Chinese name and word meaning "way," "path," or "principle."
Tao is one of the most philosophically weighted names a person can carry. In Chinese, 道 (Dào) means the way, the path, or the principle — the fundamental concept at the heart of Taoism, the philosophical and religious tradition attributed to Laozi in the 6th century BCE. The Tao Te Ching, one of the most translated texts in world literature, opens with the famous paradox: 'The Tao that can be named is not the eternal Tao.'
To name a child Tao is therefore to give them a name that by its own definition exceeds naming — a quietly subversive and profound gesture. As a given name in China and among Chinese diaspora communities, Tao (also romanized as Dao) appears for both male and female bearers, though it skews masculine in practice. It is also used in Vietnam, where it is written as Đào and means peach blossom, connecting it to spring, beauty, and renewal — an entirely different but equally lovely etymology under the same sound.

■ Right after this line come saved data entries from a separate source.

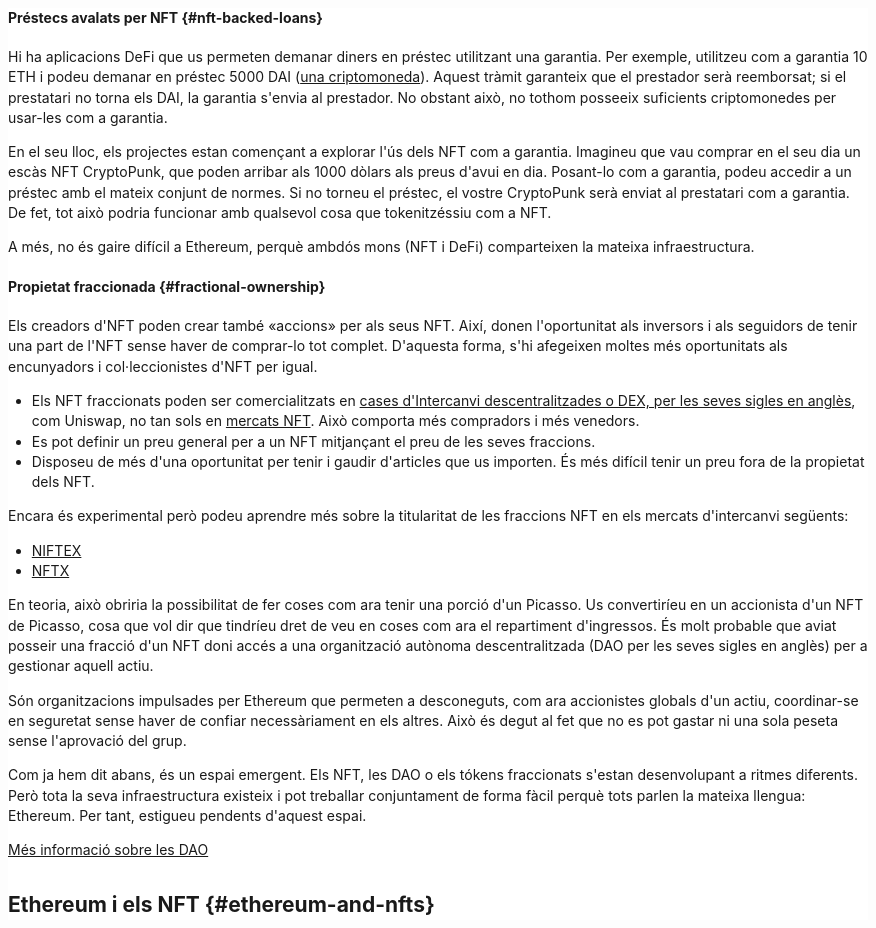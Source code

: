 #### Préstecs avalats per NFT {#nft-backed-loans}

Hi ha aplicacions DeFi que us permeten demanar diners en préstec utilitzant una garantia. Per exemple, utilitzeu com a garantia 10 ETH i podeu demanar en préstec 5000 DAI ([una criptomoneda](/stablecoins/)). Aquest tràmit garanteix que el prestador serà reemborsat; si el prestatari no torna els DAI, la garantia s'envia al prestador. No obstant això, no tothom posseeix suficients criptomonedes per usar-les com a garantia.

En el seu lloc, els projectes estan començant a explorar l'ús dels NFT com a garantia. Imagineu que vau comprar en el seu dia un escàs NFT CryptoPunk, que poden arribar als 1000 dòlars als preus d'avui en dia. Posant-lo com a garantia, podeu accedir a un préstec amb el mateix conjunt de normes. Si no torneu el préstec, el vostre CryptoPunk serà enviat al prestatari com a garantia. De fet, tot això podria funcionar amb qualsevol cosa que tokenitzéssiu com a NFT.

A més, no és gaire difícil a Ethereum, perquè ambdós mons (NFT i DeFi) comparteixen la mateixa infraestructura.

#### Propietat fraccionada {#fractional-ownership}

Els creadors d'NFT poden crear també «accions» per als seus NFT. Així, donen l'oportunitat als inversors i als seguidors de tenir una part de l'NFT sense haver de comprar-lo tot complet. D'aquesta forma, s'hi afegeixen moltes més oportunitats als encunyadors i col·leccionistes d'NFT per igual.

- Els NFT fraccionats poden ser comercialitzats en [cases d'Intercanvi descentralitzades o DEX, per les seves sigles en anglès](/defi/#dex), com Uniswap, no tan sols en [mercats NFT](/dapps?category=collectibles). Això comporta més compradors i més venedors.
- Es pot definir un preu general per a un NFT mitjançant el preu de les seves fraccions.
- Disposeu de més d'una oportunitat per tenir i gaudir d'articles que us importen. És més difícil tenir un preu fora de la propietat dels NFT.

Encara és experimental però podeu aprendre més sobre la titularitat de les fraccions NFT en els mercats d'intercanvi següents:

- [NIFTEX](https://landing.niftex.com/)
- [NFTX](https://gallery.nftx.org/)

En teoria, això obriria la possibilitat de fer coses com ara tenir una porció d'un Picasso. Us convertiríeu en un accionista d'un NFT de Picasso, cosa que vol dir que tindríeu dret de veu en coses com ara el repartiment d'ingressos. És molt probable que aviat posseir una fracció d'un NFT doni accés a una organització autònoma descentralitzada (DAO per les seves sigles en anglès) per a gestionar aquell actiu.

Són organitzacions impulsades per Ethereum que permeten a desconeguts, com ara accionistes globals d'un actiu, coordinar-se en seguretat sense haver de confiar necessàriament en els altres. Això és degut al fet que no es pot gastar ni una sola peseta sense l'aprovació del grup.

Com ja hem dit abans, és un espai emergent. Els NFT, les DAO o els tókens fraccionats s'estan desenvolupant a ritmes diferents. Però tota la seva infraestructura existeix i pot treballar conjuntament de forma fàcil perquè tots parlen la mateixa llengua: Ethereum. Per tant, estigueu pendents d'aquest espai.

[Més informació sobre les DAO](/dao/)

<Divider />

## Ethereum i els NFT {#ethereum-and-nfts}
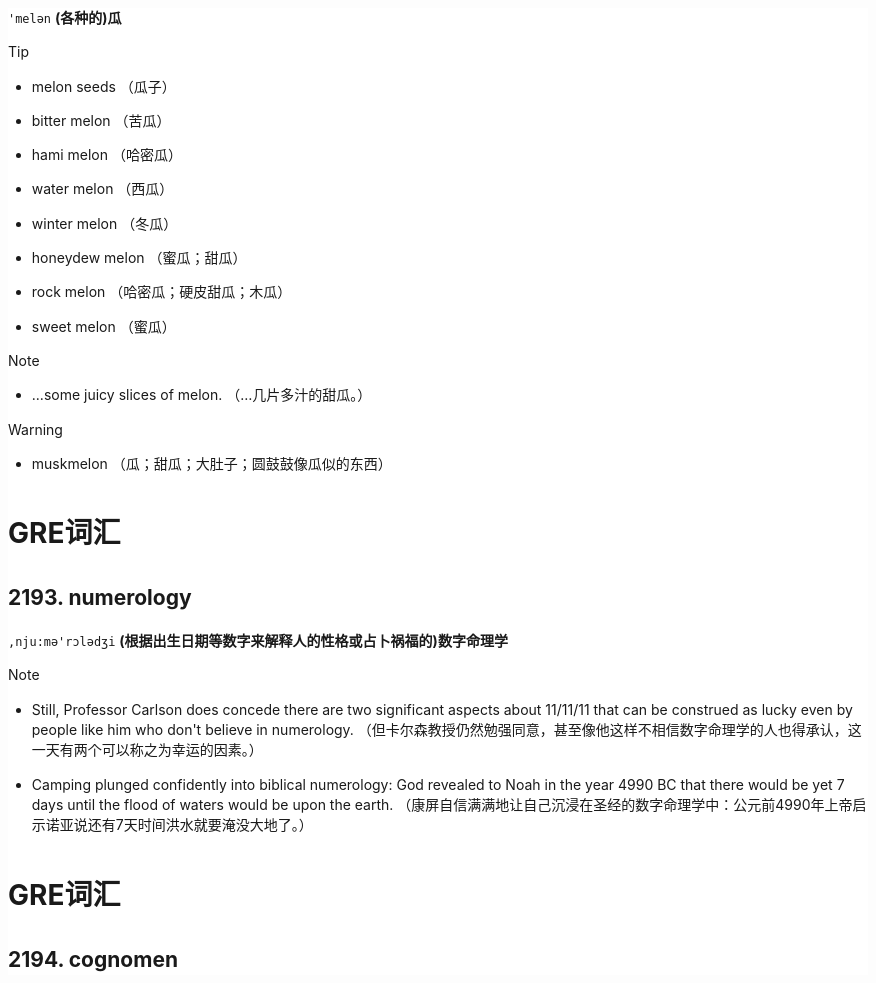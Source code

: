 `'melən`  **(各种的)瓜**

> [!TIP]
>
> - melon seeds （瓜子）
>
> - bitter melon （苦瓜）
>
> - hami melon （哈密瓜）
>
> - water melon （西瓜）
>
> - winter melon （冬瓜）
>
> - honeydew melon （蜜瓜；甜瓜）
>
> - rock melon （哈密瓜；硬皮甜瓜；木瓜）
>
> - sweet melon （蜜瓜）
>

> [!NOTE]
>
> - ...some juicy slices of melon. （…几片多汁的甜瓜。）
>

> [!WARNING]
>
> - muskmelon （瓜；甜瓜；大肚子；圆鼓鼓像瓜似的东西）
>

# GRE词汇

## 2193. numerology

`,nju:mə'rɔlədʒi`  **(根据出生日期等数字来解释人的性格或占卜祸福的)数字命理学**

> [!NOTE]
>
> - Still, Professor Carlson does concede there are two significant aspects about 11/11/11 that can be construed as lucky even by people like him who don't believe in numerology. （但卡尔森教授仍然勉强同意，甚至像他这样不相信数字命理学的人也得承认，这一天有两个可以称之为幸运的因素。）
>
> - Camping plunged confidently into biblical numerology: God revealed to Noah in the year 4990 BC that there would be yet 7 days until the flood of waters would be upon the earth. （康屏自信满满地让自己沉浸在圣经的数字命理学中：公元前4990年上帝启示诺亚说还有7天时间洪水就要淹没大地了。）
>

# GRE词汇

## 2194. cognomen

The name has been borne by scholars, poets, and artists across East Asia for millennia; the Jin dynasty poet Tao Yuanming (Tao Qian) is among China's most beloved literary figures, famous for his bucolic verses about returning to nature. In Western naming contexts, Tao arrived with the global spread of Taoist philosophy through Alan Watts and the countercultural interest in Eastern thought during the 20th century. Today it reads as quietly worldly — a monosyllabic name with enormous conceptual depth, familiar enough to require no explanation, yet carrying within it an entire civilization's way of understanding the universe.